The two Iraqis looked at each other and said something in Arabic, their voices chattering in staccato bursts as they kept their guns aimed at Doug and Will, their fingers holding firm on the triggers.
“You … Americans?” one of them finally asked, pushing his gun forward for emphasis.
Doug and Will nodded slowly. Their flight suits were hardly civilian camouflage.
“Surren … surrender!” The Iraqi turned the word over tentatively, his agitation growing.
Doug and Will, their hands still in the air, glanced at each other. Doug shrugged. “I thought we already had.”
The order came again, even more insistent.
“Surrender!”
Will nodded slowly, painfully, every movement of his head a confirmation of his worst nightmares. His voice was almost inaudible.
“Yes,” he said, “surrender.”
“I … ah … do, too,” Doug echoed, equally subdued. “I surrender.”
The two soldiers stepped back, talking rapidly to each other, keeping their weapons pointed directly at the two colonels. They stepped back suddenly, almost in unison.
This is it, Will thought.
“Surrender, yes?” the one said again.
“Yes, dammit! Surrender!” Will repeated.
Simultaneously the two Iraqis raised their guns to a port arms position, sank to their knees, and placed the guns on the concrete floor of the hangar,
raising their hands in the air.
“We surrender now! You will take us please … Saud Arabia. Yes?”
16
Al Hajarah desert, south central Iraq
Saturday, March 9, 1991—7:00 A.M. (0400 GMT)

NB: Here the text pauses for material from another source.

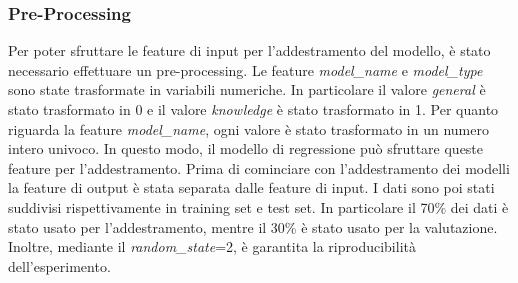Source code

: \subsubsection{Pre-Processing}

Per poter sfruttare le feature di input per l'addestramento del modello, è stato necessario effettuare un pre-processing. Le feature \textit{model\_name} e \textit{model\_type} sono state trasformate in variabili numeriche. In particolare il valore \textit{general} è stato trasformato in 0 e il valore \textit{knowledge} è stato trasformato in 1.
Per quanto riguarda la feature \textit{model\_name}, ogni valore è stato trasformato in un numero intero univoco. In questo modo, il modello di regressione può sfruttare queste feature per l'addestramento.
Prima di cominciare con l'addestramento dei modelli la feature di output è stata separata dalle feature di input. I dati sono poi stati suddivisi rispettivamente in training set e test set. In particolare il 70\% dei dati è stato usato per l'addestramento, mentre il 30\% è stato usato per la valutazione. Inoltre, mediante il \textit{random\_state}=2, è garantita la riproducibilità dell'esperimento.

Sandra Murray put a couple of hundred feet between the small aircraft and the desert floor and tried to concentrate on the horizon ahead, seeing nothing but flatness and desolation in all directions.
She felt empty inside, as if she’d turned her back on her family in a time of crisis. The sounds of gunfire behind her as she taxied out of the hangar and seeing Doug Harris standing there, frantically motioning for her to gun the engine and escape, had triggered an instinctive reaction.
She had responded by jamming the throttle to the stops, raising the nose, and yanking them into the air before even reaching the highway—and feeling instantly guilty for doing so. There was nothing else she could have done, of course. Logic absolved her. But somewhere deep inside, loyalty condemned her.
Once airborne, she was supposed to turn and fly south, but she couldn’t do it. She had to know. Carefully staying at a half-mile range, she circled behind the hangar and flew past the open doors once more with the engine back to idle, expecting a hail of bullets for her trouble.
Instead, she saw just for a split second an image that hung in front of her like a nightmarish hallucination: Doug and Will, their hands in the air, facing the two gunmen point-blank.
There was nothing I could do!
Sandra closed her eyes momentarily to exorcise the memory, praying they were merely captured, and not dead. She turned her thoughts to her unconscious passenger instead.
If I can save Bill, then maybe leaving them will make sense.
The highway had long since disappeared to the left, angling to the southeast as Sandra flew due south instead, popping up a few hundred feet every few minutes to check for military installations ahead. If the hangar where they’d found the airplane was fifty miles north of the border as Doug had surmised, Saudi Arabia would be just ahead.